• [ASSIGNMENT]
In the material below, how many lines include the string "abbreviation"? Answer with the number and nothing else.

• [INFORMATION GIVEN]
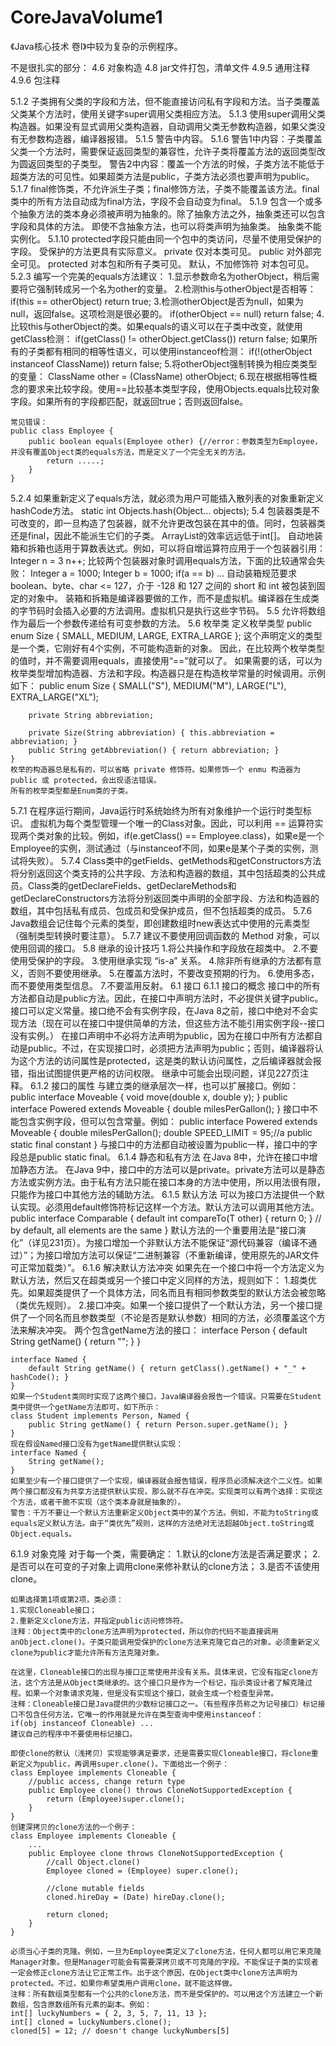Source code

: # CoreJavaVolume1
《Java核心技术 卷I》中较为复杂的示例程序。

不是很扎实的部分：
4.6 
    对象构造
4.8 
    jar文件打包，清单文件
4.9.5 
    通用注释
4.9.6 
    包注释

5.1.2 
    子类拥有父类的字段和方法，但不能直接访问私有字段和方法。当子类覆盖父类某个方法时，使用关键字super调用父类相应方法。
5.1.3
    使用super调用父类构造器。如果没有显式调用父类构造器，自动调用父类无参数构造器，如果父类没有无参数构造器，编译器报错。
5.1.5
    警告中内容。
5.1.6
    警告1中内容：子类覆盖父类一个方法时，需要保证返回类型的兼容性，允许子类将覆盖方法的返回类型改为圆返回类型的子类型。
    警告2中内容：覆盖一个方法的时候，子类方法不能低于超类方法的可见性。如果超类方法是public，子类方法必须也要声明为public。
5.1.7
    final修饰类，不允许派生子类；final修饰方法，子类不能覆盖该方法。final类中的所有方法自动成为final方法，字段不会自动变为final。
5.1.9
    包含一个或多个抽象方法的类本身必须被声明为抽象的。除了抽象方法之外，抽象类还可以包含字段和具体的方法。
    即使不含抽象方法，也可以将类声明为抽象类。
    抽象类不能实例化。
5.1.10
    protected字段只能由同一个包中的类访问，尽量不使用受保护的字段。
    受保护的方法更具有实际意义。
    private 仅对本类可见。
    public 对外部完全可见。
    protected 对本包和所有子类可见。
    默认，不加修饰符  对本包可见。
5.2.3
    编写一个完美的equals方法建议：
    1.显示参数命名为otherObject，稍后需要将它强制转成另一个名为other的变量。
    2.检测this与otherObject是否相等：
    if(this == otherObject) return true;
    3.检测otherObject是否为null，如果为null，返回false。这项检测是很必要的。
    if(otherObject == null) return false;
    4.比较this与otherObject的类。如果equals的语义可以在子类中改变，就使用getClass检测：
    if(getClass() != otherObject.getClass()) return false;
    如果所有的子类都有相同的相等性语义，可以使用instanceof检测：
    if(!(otherObject instanceof ClassName)) return false;
    5.将otherObject强制转换为相应类类型的变量：
    ClassName other = (ClassName) otherObject;
    6.现在根据相等性概念的要求来比较字段。使用==比较基本类型字段，使用Objects.equals比较对象字段。如果所有的字段都匹配，就返回true；否则返回false。

    常见错误：
    public class Employee {
        public boolean equals(Employee other) {//error：参数类型为Employee，并没有覆盖Object类的equals方法，而是定义了一个完全无关的方法。
            return .....;
        }
    }
5.2.4
    如果重新定义了equals方法，就必须为用户可能插入散列表的对象重新定义hashCode方法。
    static int Objects.hash(Object... objects);
5.4
    包装器类是不可改变的，即一旦构造了包装器，就不允许更改包装在其中的值。同时，包装器类还是final，因此不能派生它们的子类。
    ArrayList<Integer>的效率远远低于int[]。
    自动地装箱和拆箱也适用于算数表达式。例如，可以将自增运算符应用于一个包装器引用：
        Integer n = 3
        n++;
    比较两个包装器对象时调用equals方法，下面的比较通常会失败：
        Integer a = 1000;
        Integer b = 1000;
        if(a == b) ...
    自动装箱规范要求 boolean、byte、char <= 127，介于 -128 和 127 之间的 short 和 int 被包装到固定的对象中。
    装箱和拆箱是编译器要做的工作，而不是虚拟机。编译器在生成类的字节码时会插入必要的方法调用。虚拟机只是执行这些字节码。
5.5
    允许将数组作为最后一个参数传递给有可变参数的方法。
5.6 枚举类
    定义枚举类型 public enum Size { SMALL, MEDIUM, LARGE, EXTRA_LARGE };
    这个声明定义的类型是一个类，它刚好有4个实例，不可能构造新的对象。
    因此，在比较两个枚举类型的值时，并不需要调用equals，直接使用“==”就可以了。
    如果需要的话，可以为枚举类型增加构造器、方法和字段。构造器只是在构造枚举常量的时候调用。示例如下：
    public enum Size {
        SMALL("S"), MEDIUM("M"), LARGE("L"), EXTRA_LARGE("XL");

        private String abbreviation;

        private Size(String abbreviation) { this.abbreviation = abbreviation; }
        public String getAbbreviation() { return abbreviation; }
    }
    枚举的构造器总是私有的，可以省略 private 修饰符。如果修饰一个 enmu 构造器为 public 或 protected，会出现语法错误。
    所有的枚举类型都是Enum类的子类。
5.7.1
    在程序运行期间，Java运行时系统始终为所有对象维护一个运行时类型标识。
    虚拟机为每个类型管理一个唯一的Class对象。因此，可以利用 == 运算符实现两个类对象的比较。例如，if(e.getClass() == Employee.class)，如果e是一个Employee的实例，测试通过（与instanceof不同，如果e是某个子类的实例，测试将失败）。
5.7.4
    Class类中的getFields、getMethods和getConstructors方法将分别返回这个类支持的公共字段、方法和构造器的数组，其中包括超类的公共成员。Class类的getDeclareFields、getDeclareMethods和getDeclareConstructors方法将分别返回类中声明的全部字段、方法和构造器的数组，其中包括私有成员、包成员和受保护成员，但不包括超类的成员。
5.7.6
    Java数组会记住每个元素的类型，即创建数组时new表达式中使用的元素类型（强制类型转换时要注意）。
5.7.7
    建议不要使用回调函数的 Method 对象，可以使用回调的接口。
5.8 继承的设计技巧
    1.将公共操作和字段放在超类中。
    2.不要使用受保护的字段。
    3.使用继承实现 “is-a” 关系。
    4.除非所有继承的方法都有意义，否则不要使用继承。
    5.在覆盖方法时，不要改变预期的行为。
    6.使用多态，而不要使用类型信息。
    7.不要滥用反射。
6.1 接口
6.1.1 接口的概念
    接口中的所有方法都自动是public方法。因此，在接口中声明方法时，不必提供关键字public。
    接口可以定义常量。接口绝不会有实例字段，在Java 8之前，接口中绝对不会实现方法（现在可以在接口中提供简单的方法，但这些方法不能引用实例字段--接口没有实例。）
    在接口声明中不必将方法声明为public，因为在接口中所有方法都自动是public。不过，在实现接口时，必须把方法声明为public；否则，编译器将认为这个方法的访问属性是protected，这是类的默认访问属性，之后编译器就会报错，指出试图提供更严格的访问权限。
    继承中可能会出现问题，详见227页注释。
6.1.2 接口的属性
    与建立类的继承层次一样，也可以扩展接口。例如：
    public interface Moveable {
        void move(double x, double y);
    }
    public interface Powered extends Moveable {
        double milesPerGallon();
    }
    接口中不能包含实例字段，但可以包含常量。例如：
    public interface Powered extends Moveable {
        double milesPerGallon();
        double SPEED_LIMIT = 95;//a public static final constant
    }
    与接口中的方法都自动被设置为public一样，接口中的字段总是public static final。
6.1.4 静态和私有方法
    在Java 8中，允许在接口中增加静态方法。
    在Java 9中，接口中的方法可以是private。private方法可以是静态方法或实例方法。由于私有方法只能在接口本身的方法中使用，所以用法很有限，只能作为接口中其他方法的辅助方法。
6.1.5 默认方法
    可以为接口方法提供一个默认实现。必须用default修饰符标记这样一个方法。默认方法可以调用其他方法。
    public interface Comparable<T> {
        default int compareTo(T other) { return 0; }
          // by default, all elements are the same
    }
    默认方法的一个重要用法是“接口演化”（详见231页）。为接口增加一个非默认方法不能保证“源代码兼容（编译不通过）”；为接口增加方法可以保证“二进制兼容（不重新编译，使用原先的JAR文件可正常加载类）”。
6.1.6 解决默认方法冲突
    如果先在一个接口中将一个方法定义为默认方法，然后又在超类或另一个接口中定义同样的方法，规则如下：
    1.超类优先。如果超类提供了一个具体方法，同名而且有相同参数类型的默认方法会被忽略（类优先规则）。
    2.接口冲突。如果一个接口提供了一个默认方法，另一个接口提供了一个同名而且参数类型（不论是否是默认参数）相同的方法，必须覆盖这个方法来解决冲突。
    两个包含getName方法的接口：
    interface Person {
        default String getName() { return ""; }
    }

    interface Named {
        default String getName() { return getClass().getName() + "_" + hashCode(); }
    }
    如果一个Student类同时实现了这两个接口，Java编译器会报告一个错误。只需要在Student类中提供一个getName方法即可，如下所示：
    class Student implements Person, Named {
        public String getName() { return Person.super.getName(); }
    }
    现在假设Named接口没有为getName提供默认实现：
    interface Named {
        String getName();
    }
    如果至少有一个接口提供了一个实现，编译器就会报告错误，程序员必须解决这个二义性。如果两个接口都没有为共享方法提供默认实现，那么就不存在冲突。实现类可以有两个选择：实现这个方法，或者干脆不实现（这个类本身就是抽象的）。
    警告：千万不要让一个默认方法重新定义Object类中的某个方法。例如，不能为toString或equals定义默认方法。由于“类优先”规则，这样的方法绝对无法超越Object.toString或Object.equals。
6.1.9 对象克隆
    对于每一个类，需要确定：
    1.默认的clone方法是否满足要求；
    2.是否可以在可变的子对象上调用clone来修补默认的clone方法；
    3.是否不该使用clone。

    如果选择第1项或第2项，类必须：
    1.实现Cloneable接口；
    2.重新定义clone方法，并指定public访问修饰符。
    注释：Object类中的clone方法声明为protected，所以你的代码不能直接调用anObject.clone()。子类只能调用受保护的clone方法来克隆它自己的对象。必须重新定义clone为public才能允许所有方法克隆对象。

    在这里，Cloneable接口的出现与接口正常使用并没有关系。具体来说，它没有指定clone方法，这个方法是从Object类继承的。这个接口只是作为一个标记，指示类设计者了解克隆过程。如果一个对象请求克隆，但是没有实现这个接口，就会生成一个检查型异常。
    注释：Cloneable接口是Java提供的少数标记接口之一。（有些程序员称之为记号接口）标记接口不包含任何方法，它唯一的作用就是允许在类型查询中使用instanceof：
    if(obj instanceof Cloneable) ...
    建议自己的程序中不要使用标记接口。

    即使clone的默认（浅拷贝）实现能够满足要求，还是需要实现Cloneable接口，将clone重新定义为public，再调用super.clone()。下面给出一个例子：
    class Employee implements Cloneable {
        //public access, change return type
        public Employee clone() throws CloneNotSupportedException {
            return (Employee)super.clone();
        }
    }
    创建深拷贝的clone方法的一个例子：
    class Employee implements Cloneable {
        ...
        public Employee clone throws CloneNotSupportedException {
            //call Object.clone()
            Employee cloned = (Employee) super.clone();

            //clone mutable fields
            cloned.hireDay = (Date) hireDay.clone();

            return cloned;
        }
    }

    必须当心子类的克隆。例如，一旦为Employee类定义了clone方法，任何人都可以用它来克隆Manager对象。但是Manager可能会有需要深拷贝或不可克隆的字段。不能保证子类的实现者一定会修正clone方法让它正常工作。出于这个原因，在Object类中clone方法声明为protected。不过，如果你希望类用户调用clone，就不能这样做。
    注释：所有数组类型都有一个公共的clone方法，而不是受保护的。可以用这个方法建立一个新数组，包含原数组所有元素的副本。例如：
    int[] luckyNumbers = { 2, 3, 5, 7, 11, 13 };
    int[] cloned = luckyNumbers.clone();
    cloned[5] = 12; // doesn't change luckyNumbers[5]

• [COMPLETED EXERCISE]
3